Several theories have been put forward for this association [3]. It is thought that infection with H. pylori increases the permeability of the stomach lining and thus increases the exposure to allergens in the gastrointestinal tract [19]. Also, the immune response to H. pylori produces antibodies that may encourage the release of histamine in the skin [9]. However, in some other studies, this association is controversial as to whether H. pylori is an etiological agent for CU or not [21, 22].
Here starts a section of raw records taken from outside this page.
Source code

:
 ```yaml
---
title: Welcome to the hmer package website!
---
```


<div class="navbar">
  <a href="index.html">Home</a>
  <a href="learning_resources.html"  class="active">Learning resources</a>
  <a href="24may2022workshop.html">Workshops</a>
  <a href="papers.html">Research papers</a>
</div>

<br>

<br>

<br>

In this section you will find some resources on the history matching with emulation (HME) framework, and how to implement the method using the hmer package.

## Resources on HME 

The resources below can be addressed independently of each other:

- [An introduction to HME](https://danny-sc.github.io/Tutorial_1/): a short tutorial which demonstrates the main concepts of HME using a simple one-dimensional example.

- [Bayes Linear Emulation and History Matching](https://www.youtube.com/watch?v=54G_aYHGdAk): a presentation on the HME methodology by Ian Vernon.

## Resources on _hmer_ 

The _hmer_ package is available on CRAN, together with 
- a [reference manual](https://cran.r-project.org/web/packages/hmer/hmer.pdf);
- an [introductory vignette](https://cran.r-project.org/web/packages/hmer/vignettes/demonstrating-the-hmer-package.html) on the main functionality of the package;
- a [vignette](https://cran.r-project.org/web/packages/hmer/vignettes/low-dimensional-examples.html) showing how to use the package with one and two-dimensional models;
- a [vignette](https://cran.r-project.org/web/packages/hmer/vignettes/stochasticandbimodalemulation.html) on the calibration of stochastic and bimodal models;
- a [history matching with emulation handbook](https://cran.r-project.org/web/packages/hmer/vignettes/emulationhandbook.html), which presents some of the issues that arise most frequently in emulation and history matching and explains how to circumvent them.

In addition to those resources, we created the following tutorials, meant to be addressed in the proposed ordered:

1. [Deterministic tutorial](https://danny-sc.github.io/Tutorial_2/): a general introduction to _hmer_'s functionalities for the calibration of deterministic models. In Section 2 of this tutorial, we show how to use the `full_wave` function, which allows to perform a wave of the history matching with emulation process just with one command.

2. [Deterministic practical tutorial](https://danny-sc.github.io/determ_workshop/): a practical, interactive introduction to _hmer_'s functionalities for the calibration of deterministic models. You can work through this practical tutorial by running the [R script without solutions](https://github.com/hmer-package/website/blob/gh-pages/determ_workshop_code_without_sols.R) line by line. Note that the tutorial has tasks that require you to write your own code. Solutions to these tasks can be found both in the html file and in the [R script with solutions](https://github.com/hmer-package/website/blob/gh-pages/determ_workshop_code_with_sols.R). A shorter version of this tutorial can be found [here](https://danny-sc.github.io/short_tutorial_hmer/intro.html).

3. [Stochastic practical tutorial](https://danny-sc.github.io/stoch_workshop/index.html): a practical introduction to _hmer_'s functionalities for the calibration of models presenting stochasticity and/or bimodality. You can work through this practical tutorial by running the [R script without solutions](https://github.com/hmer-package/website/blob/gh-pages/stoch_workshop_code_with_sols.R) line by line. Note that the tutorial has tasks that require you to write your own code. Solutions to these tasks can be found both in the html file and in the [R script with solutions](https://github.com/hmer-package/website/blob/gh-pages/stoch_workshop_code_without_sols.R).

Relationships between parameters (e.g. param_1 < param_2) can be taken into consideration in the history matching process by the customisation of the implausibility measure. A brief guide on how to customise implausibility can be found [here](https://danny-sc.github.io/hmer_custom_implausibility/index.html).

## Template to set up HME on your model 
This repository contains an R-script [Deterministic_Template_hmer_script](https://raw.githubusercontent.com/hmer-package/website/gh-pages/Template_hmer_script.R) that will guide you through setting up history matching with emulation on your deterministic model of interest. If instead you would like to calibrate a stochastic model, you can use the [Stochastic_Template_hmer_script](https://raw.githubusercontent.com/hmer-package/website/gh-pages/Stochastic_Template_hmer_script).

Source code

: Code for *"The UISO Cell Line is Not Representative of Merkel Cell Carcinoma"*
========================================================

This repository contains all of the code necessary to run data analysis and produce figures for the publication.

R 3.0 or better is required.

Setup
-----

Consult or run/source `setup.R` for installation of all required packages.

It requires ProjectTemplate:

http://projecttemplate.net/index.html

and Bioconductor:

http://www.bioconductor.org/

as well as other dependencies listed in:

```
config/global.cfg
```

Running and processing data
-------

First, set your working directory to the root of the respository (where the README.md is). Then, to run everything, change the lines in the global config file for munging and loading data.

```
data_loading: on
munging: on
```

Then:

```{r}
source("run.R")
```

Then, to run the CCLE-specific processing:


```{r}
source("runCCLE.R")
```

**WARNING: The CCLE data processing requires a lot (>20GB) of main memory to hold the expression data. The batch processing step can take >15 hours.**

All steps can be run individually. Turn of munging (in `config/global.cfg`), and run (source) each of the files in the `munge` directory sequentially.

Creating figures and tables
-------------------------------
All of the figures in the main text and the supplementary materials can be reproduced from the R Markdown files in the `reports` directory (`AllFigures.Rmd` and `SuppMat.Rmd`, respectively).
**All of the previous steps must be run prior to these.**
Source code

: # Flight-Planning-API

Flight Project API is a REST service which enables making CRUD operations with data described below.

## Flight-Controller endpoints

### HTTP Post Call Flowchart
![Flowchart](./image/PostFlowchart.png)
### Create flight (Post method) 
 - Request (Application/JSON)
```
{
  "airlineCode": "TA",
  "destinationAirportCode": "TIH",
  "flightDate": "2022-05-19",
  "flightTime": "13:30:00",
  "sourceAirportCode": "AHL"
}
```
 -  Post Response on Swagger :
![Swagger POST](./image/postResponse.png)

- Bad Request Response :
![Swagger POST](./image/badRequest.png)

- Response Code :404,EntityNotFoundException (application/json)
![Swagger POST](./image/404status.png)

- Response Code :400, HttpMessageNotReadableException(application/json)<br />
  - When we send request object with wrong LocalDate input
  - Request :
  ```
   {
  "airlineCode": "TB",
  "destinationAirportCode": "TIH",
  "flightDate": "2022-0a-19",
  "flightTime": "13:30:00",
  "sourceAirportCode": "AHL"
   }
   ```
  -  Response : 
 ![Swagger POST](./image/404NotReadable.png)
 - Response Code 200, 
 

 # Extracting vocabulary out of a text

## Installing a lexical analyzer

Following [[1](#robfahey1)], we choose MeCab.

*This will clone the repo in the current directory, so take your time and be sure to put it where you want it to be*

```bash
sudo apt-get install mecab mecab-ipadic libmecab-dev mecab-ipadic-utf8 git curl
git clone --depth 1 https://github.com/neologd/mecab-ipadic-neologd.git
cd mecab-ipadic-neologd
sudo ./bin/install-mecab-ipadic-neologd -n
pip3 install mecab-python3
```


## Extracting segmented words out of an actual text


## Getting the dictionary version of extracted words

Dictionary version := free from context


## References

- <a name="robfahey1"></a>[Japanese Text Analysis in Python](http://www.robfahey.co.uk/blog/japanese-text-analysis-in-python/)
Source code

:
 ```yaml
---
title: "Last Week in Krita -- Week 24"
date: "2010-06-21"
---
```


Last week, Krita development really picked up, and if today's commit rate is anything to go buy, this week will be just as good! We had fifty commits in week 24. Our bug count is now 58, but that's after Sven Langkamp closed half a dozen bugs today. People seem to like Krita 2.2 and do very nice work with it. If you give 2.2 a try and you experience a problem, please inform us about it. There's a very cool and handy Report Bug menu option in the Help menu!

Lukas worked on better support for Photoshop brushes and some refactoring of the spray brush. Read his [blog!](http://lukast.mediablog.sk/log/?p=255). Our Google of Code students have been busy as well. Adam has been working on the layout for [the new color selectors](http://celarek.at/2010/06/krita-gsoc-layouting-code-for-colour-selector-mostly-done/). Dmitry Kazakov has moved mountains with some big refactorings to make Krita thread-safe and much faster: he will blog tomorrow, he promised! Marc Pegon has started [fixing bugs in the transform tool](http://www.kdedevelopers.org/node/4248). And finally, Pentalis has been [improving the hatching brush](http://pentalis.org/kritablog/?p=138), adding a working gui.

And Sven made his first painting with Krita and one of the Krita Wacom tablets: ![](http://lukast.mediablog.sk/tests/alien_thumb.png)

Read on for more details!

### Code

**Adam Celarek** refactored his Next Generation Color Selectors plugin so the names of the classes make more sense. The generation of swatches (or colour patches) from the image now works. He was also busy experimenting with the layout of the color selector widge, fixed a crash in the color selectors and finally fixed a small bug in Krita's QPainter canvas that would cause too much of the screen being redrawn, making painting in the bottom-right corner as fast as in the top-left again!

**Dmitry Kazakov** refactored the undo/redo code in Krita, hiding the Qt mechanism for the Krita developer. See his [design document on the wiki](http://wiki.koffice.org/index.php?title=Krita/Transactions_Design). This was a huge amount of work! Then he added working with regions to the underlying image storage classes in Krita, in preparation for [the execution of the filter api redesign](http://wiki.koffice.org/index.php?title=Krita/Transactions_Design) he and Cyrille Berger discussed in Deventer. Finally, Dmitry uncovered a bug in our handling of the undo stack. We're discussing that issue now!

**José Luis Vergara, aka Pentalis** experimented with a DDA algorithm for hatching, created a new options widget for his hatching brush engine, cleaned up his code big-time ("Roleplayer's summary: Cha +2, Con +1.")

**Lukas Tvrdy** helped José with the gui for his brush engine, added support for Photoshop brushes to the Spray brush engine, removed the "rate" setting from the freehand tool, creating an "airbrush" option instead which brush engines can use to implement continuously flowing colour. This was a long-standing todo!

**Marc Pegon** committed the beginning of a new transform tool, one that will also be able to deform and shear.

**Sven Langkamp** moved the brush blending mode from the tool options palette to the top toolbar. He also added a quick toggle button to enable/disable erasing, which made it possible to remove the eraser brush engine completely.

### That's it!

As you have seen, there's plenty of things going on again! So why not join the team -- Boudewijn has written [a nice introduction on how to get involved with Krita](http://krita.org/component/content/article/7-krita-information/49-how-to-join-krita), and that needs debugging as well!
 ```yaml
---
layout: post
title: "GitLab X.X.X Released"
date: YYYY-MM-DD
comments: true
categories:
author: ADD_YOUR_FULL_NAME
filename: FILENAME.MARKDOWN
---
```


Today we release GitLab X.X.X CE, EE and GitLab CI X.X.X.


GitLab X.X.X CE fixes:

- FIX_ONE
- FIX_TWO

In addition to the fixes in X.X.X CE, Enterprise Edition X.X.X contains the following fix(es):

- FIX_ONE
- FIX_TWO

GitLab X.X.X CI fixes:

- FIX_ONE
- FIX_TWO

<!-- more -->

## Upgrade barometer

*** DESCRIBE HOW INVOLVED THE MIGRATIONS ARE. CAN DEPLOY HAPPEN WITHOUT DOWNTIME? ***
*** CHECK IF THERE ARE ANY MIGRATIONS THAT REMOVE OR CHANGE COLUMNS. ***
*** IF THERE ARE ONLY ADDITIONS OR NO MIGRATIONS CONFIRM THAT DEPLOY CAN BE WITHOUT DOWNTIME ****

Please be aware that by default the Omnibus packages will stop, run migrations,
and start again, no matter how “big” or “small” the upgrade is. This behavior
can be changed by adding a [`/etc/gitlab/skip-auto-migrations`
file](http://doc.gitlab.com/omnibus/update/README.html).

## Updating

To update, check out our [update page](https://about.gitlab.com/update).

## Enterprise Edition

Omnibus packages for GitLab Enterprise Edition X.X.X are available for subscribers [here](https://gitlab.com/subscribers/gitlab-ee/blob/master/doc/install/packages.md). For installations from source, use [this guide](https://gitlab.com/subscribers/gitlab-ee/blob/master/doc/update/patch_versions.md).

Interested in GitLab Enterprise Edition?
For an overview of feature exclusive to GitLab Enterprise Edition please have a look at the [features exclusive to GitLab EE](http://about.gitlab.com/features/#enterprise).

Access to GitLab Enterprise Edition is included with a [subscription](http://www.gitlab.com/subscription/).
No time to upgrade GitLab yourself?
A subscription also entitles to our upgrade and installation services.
This association has enormous potential as eradication of the bacteria could signify potential cure [4, 20]. Studies done in the USA, Iran, Pakistan, and Egypt have shown that among patients who had CU, there was complete resolution of the symptoms after eradication of the bacteria [3, 4, 16, 20, 21].

5. Conclusion

There is a significant association between CU and H. pylori infection, indicating to include the H. pylori tests in the diagnostic workup for CU cases. This organism can be detected with confidence by using rapid, noninvasive, sensitive, specific, and cheaper techniques like serology for the H. pylori stool antigen test.

6. Limitation

This study involved participants who presented at the hospital as dermatology patients; therefore, the results of this study cannot be generalized to the general population.

7. Recommendations

We recommend conducting further randomized controlled studies including using H. pylori eradication drugs.

Abbreviations

CU:Chronic urticaria
H. pylori:Helicobacter pylori
KCMC:Kilimanjaro Christian Medical Centre
MALT:Mucosa-associated lymphoid tissue
RDTC:Regional Dermatology Training Center.

Data Availability

Data are available and will be submitted upon request.

Ethical Approval

This study was approved by the KCMUCo Research and Ethics Review Committee with certificate no. 2348.

Conflicts of Interest

The authors declare that they have no conflicts of interest.

Authors’ Contributions

All authors contributed equally to this work.

Acknowledgments

The authors wish to thank Prof. Gail Todd and Ben Naafs, for their assistance and valuable comments on the earlier version of the manuscript. Special appreciation goes to Dr. Wilhellmuss Mauka for his statistical assistance and data analysis of this work, Dr. Hileni Taleni Nangolo, and all the staff at RDTC for their support. We also thank all the patients for voluntarily participating in this study.